Time complexity O(la*lb*lc), space complexity O(la*lb*lc)

#include <stdio.h>
#include <string.h>
#include <stdbool.h>
#include <ctype.h>

#define MAX_LEN 10
#define SPECIAL '#'

bool f[MAX_LEN+1][MAX_LEN+1][MAX_LEN+1];

bool isSpecialName(char *pa, char *pb, char *pc) {
    int la = strlen(pa);
    int lb = strlen(pb);
    int lc = strlen(pc);

    if (la > lb + lc) return false;

    memset(f, false, sizeof(f));
    memset(f[0], true, sizeof(f[0]));

    for (int i=1; i<=la; ++i) for (int j=0; j<=lb; ++j) for (int k=0; k<=lc; ++k) {
        char a = tolower(pa[i-1]);
        char b = j > 0 ? tolower(pb[j-1]) : SPECIAL;
        char c = k > 0 ? tolower(pc[k-1]) : SPECIAL;

        if (j > 0)  f[i][j][k] = f[i][j-1][k]   || f[i][j][k];
        if (k > 0)  f[i][j][k] = f[i][j][k-1]   || f[i][j][k];
        if (a == b) f[i][j][k] = f[i-1][j-1][k] || f[i][j][k];
        if (a == c) f[i][j][k] = f[i-1][j][k-1] || f[i][j][k];
    }

    return f[la][lb][lc];
}

void check(char *a, char *b, char *c) {
    if (isSpecialName(a, b, c)) fprintf(stdout, "'%s' *IS* special name of '%s' and '%s'\n", a, b, c);
    else fprintf(stderr, "'%s' is *NOT* special of '%s' and '%s'\n", a, b, c);
}

int main() {
    check("ab", "a", "b");
    check("Dan", "Jane", "Adam");
    check("Henry", "Hunter", "Wendy");
    check("abcd", "ac", "bd");
    check("abcd", "ac", "bb");
    return 0;
}

Answer 2

There are only two or less possibilities when you start matching from the start: either take the first occurrence in mother's or in father's name. Later occurrences could also work, but if they do, taking the first occurence has to work too.
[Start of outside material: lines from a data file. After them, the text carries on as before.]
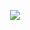 
<p align="center">
  <img src="https://cdn.discordapp.com/banners/1229918796056105031/4561f3e72363c609f40d8e84e79389d6.png?size=512"><br>
</p>
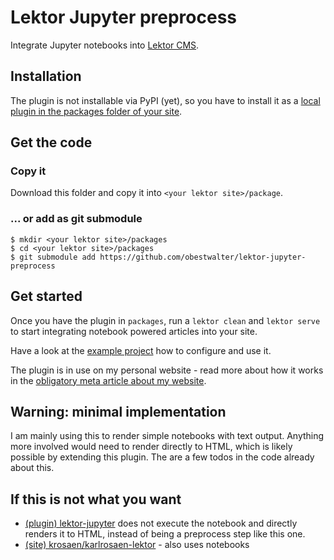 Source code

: # Lektor Jupyter preprocess

Integrate Jupyter notebooks into [Lektor CMS](https://www.getlektor.com/).

## Installation

The plugin is not installable via PyPI (yet), so you have to install it as a [local plugin in the packages folder of your site](https://www.getlektor.com/docs/project-layout/).

## Get the code

### Copy it

Download this folder and copy it into `<your lektor site>/package`.
 
### ... or add as git submodule

    $ mkdir <your lektor site>/packages
    $ cd <your lektor site>/packages
    $ git submodule add https://github.com/obestwalter/lektor-jupyter-preprocess
    
## Get started 

Once you have the plugin in `packages`, run a `lektor clean` and `lektor serve` to start integrating notebook powered articles into your site.  

Have a look at the [example project](example-project) how to configure and use it.

The plugin is in use on my personal website - read more about how it works in the [obligatory meta article about my website](https://oliver.bestwalter.de/articles/website-meta/).

## Warning: minimal implementation

I am mainly using this to render simple notebooks with text output. Anything more involved would need to render directly to HTML, which is likely possible by extending this plugin. The are a few todos in the code already about this.

## If this is not what you want

* [(plugin) lektor-jupyter](https://pypi.org/project/lektor-jupyter/) does not execute the notebook and directly renders it to HTML, instead of being a preprocess step like this one.
* [(site) krosaen/karlrosaen-lektor](https://github.com/krosaen/karlrosaen-lektor) - also uses notebooks
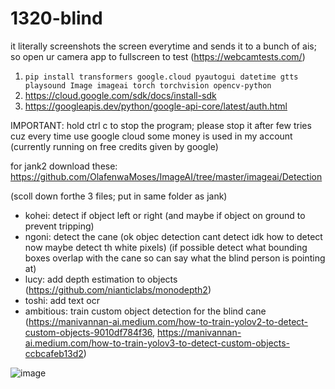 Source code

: # 1320-blind

it literally screenshots the screen everytime and sends it to a bunch of ais; 
so open ur camera app to fullscreen to test (https://webcamtests.com/)

1. `pip install transformers google.cloud pyautogui datetime gtts playsound Image imageai torch torchvision opencv-python`
2. https://cloud.google.com/sdk/docs/install-sdk
3. https://googleapis.dev/python/google-api-core/latest/auth.html

IMPORTANT: hold ctrl c to stop the program; please stop it after few tries cuz every time use google cloud some money is used in my account (currently running on free credits given by google)

for jank2 download these: https://github.com/OlafenwaMoses/ImageAI/tree/master/imageai/Detection

(scoll down forthe 3 files; put in same folder as jank)

- kohei: detect if object left or right (and maybe if object on ground to prevent tripping)
- ngoni: detect the cane (ok objec detection cant detect idk how to detect now maybe detect th white pixels) (if possible detect what bounding boxes overlap with the cane so can say what the blind person is pointing at)
- lucy: add depth estimation to objects (https://github.com/nianticlabs/monodepth2)
- toshi: add text ocr
- ambitious: train custom object detection for the blind cane (https://manivannan-ai.medium.com/how-to-train-yolov2-to-detect-custom-objects-9010df784f36, https://manivannan-ai.medium.com/how-to-train-yolov3-to-detect-custom-objects-ccbcafeb13d2)

![image](https://cdn.discordapp.com/attachments/652418855142031361/1094896113640804393/o10042023154935.png)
So we can write a pretty simple algorithm:

function isSpecialName(child, mother, father) {
    child = child.toLowerCase();
    mother = mother.toLowerCase();
    father = father.toLowerCase();
    for (let i = 0, x = 0, y = 0; i < child.length; i++) {
        let m = mother.indexOf(child[i], x), f = father.indexOf(child[i], y);
        if (m < 0 && f < 0)
            return false;    
        if (f < 0)
            x = m + 1;
        else if (m < 0)
            y = f + 1;
        else if (isSpecialName(
                    child.substr(i + 1), mother.substr(m + 1), father.substr(y)))
            return true;
        else
            y = f + 1;
    }
    return true;
}